Output every entry exactly, from the first line to the last.

[Items from a dataset]

○ ○ ○ ○ ○

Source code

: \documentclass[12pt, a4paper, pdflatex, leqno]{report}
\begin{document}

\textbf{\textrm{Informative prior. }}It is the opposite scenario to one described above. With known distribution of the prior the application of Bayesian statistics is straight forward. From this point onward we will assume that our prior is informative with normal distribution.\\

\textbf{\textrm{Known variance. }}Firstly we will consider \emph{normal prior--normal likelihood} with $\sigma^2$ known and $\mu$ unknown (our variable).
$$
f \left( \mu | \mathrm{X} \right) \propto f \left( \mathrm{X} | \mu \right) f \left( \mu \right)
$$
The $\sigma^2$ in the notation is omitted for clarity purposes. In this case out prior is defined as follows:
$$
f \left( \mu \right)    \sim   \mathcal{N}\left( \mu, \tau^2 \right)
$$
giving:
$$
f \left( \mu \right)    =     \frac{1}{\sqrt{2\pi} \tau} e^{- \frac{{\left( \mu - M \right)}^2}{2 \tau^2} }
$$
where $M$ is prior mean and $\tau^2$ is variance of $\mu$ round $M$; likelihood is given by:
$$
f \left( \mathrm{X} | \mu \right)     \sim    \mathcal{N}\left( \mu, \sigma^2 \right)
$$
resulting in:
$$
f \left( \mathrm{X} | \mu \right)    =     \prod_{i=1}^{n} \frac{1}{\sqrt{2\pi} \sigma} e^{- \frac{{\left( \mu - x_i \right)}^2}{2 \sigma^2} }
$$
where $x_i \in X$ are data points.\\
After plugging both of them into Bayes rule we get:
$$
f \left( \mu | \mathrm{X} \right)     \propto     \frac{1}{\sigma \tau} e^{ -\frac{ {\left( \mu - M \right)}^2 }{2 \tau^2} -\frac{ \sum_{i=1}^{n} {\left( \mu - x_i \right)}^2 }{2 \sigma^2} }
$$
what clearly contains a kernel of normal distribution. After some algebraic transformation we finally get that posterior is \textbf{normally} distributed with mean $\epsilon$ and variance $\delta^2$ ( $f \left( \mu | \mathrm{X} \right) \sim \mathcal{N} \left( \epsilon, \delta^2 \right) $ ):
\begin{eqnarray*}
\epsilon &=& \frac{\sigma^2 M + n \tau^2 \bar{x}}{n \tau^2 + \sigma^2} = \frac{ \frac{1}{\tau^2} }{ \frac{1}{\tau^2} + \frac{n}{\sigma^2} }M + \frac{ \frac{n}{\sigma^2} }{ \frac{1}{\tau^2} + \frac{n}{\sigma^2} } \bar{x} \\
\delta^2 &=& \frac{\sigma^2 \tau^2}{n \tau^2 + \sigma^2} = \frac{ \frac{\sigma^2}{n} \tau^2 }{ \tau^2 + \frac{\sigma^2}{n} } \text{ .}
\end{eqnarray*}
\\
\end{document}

○ ○ ○ ○ ○

• **PROBLEM SOLUTION**:
Source code

: \documentclass[12pt, a4paper, pdflatex, leqno]{report}
\begin{document}

\textbf{\textrm{Informative prior. }}It is the opposite scenario to one described above. With known distribution of the prior the application of Bayesian statistics is straight forward. From this point onward we will assume that our prior is informative with normal distribution.\\

\textbf{\textrm{Known variance. }}Firstly we will consider \emph{normal prior--normal likelihood} with $\sigma^2$ known and $\mu$ unknown (our variable).
$$
f \left( \mu | \mathrm{X} \right) \propto f \left( \mathrm{X} | \mu \right) f \left( \mu \right)
$$
The $\sigma^2$ in the notation is omitted for clarity purposes. In this case out prior is defined as follows:
$$
f \left( \mu \right)    \sim   \mathcal{N}\left( \mu, \tau^2 \right)
$$
giving:
$$
f \left( \mu \right)    =     \frac{1}{\sqrt{2\pi} \tau} e^{- \frac{{\left( \mu - M \right)}^2}{2 \tau^2} }
$$
where $M$ is prior mean and $\tau^2$ is variance of $\mu$ round $M$; likelihood is given by:
$$
f \left( \mathrm{X} | \mu \right)     \sim    \mathcal{N}\left( \mu, \sigma^2 \right)
$$
resulting in:
$$
f \left( \mathrm{X} | \mu \right)    =     \prod_{i=1}^{n} \frac{1}{\sqrt{2\pi} \sigma} e^{- \frac{{\left( \mu - x_i \right)}^2}{2 \sigma^2} }
$$
where $x_i \in X$ are data points.\\
After plugging both of them into Bayes rule we get:
$$
f \left( \mu | \mathrm{X} \right)     \propto     \frac{1}{\sigma \tau} e^{ -\frac{ {\left( \mu - M \right)}^2 }{2 \tau^2} -\frac{ \sum_{i=1}^{n} {\left( \mu - x_i \right)}^2 }{2 \sigma^2} }
$$
what clearly contains a kernel of normal distribution. After some algebraic transformation we finally get that posterior is \textbf{normally} distributed with mean $\epsilon$ and variance $\delta^2$ ( $f \left( \mu | \mathrm{X} \right) \sim \mathcal{N} \left( \epsilon, \delta^2 \right) $ ):
\begin{eqnarray*}
\epsilon &=& \frac{\sigma^2 M + n \tau^2 \bar{x}}{n \tau^2 + \sigma^2} = \frac{ \frac{1}{\tau^2} }{ \frac{1}{\tau^2} + \frac{n}{\sigma^2} }M + \frac{ \frac{n}{\sigma^2} }{ \frac{1}{\tau^2} + \frac{n}{\sigma^2} } \bar{x} \\
\delta^2 &=& \frac{\sigma^2 \tau^2}{n \tau^2 + \sigma^2} = \frac{ \frac{\sigma^2}{n} \tau^2 }{ \tau^2 + \frac{\sigma^2}{n} } \text{ .}
\end{eqnarray*}
\\
\end{document}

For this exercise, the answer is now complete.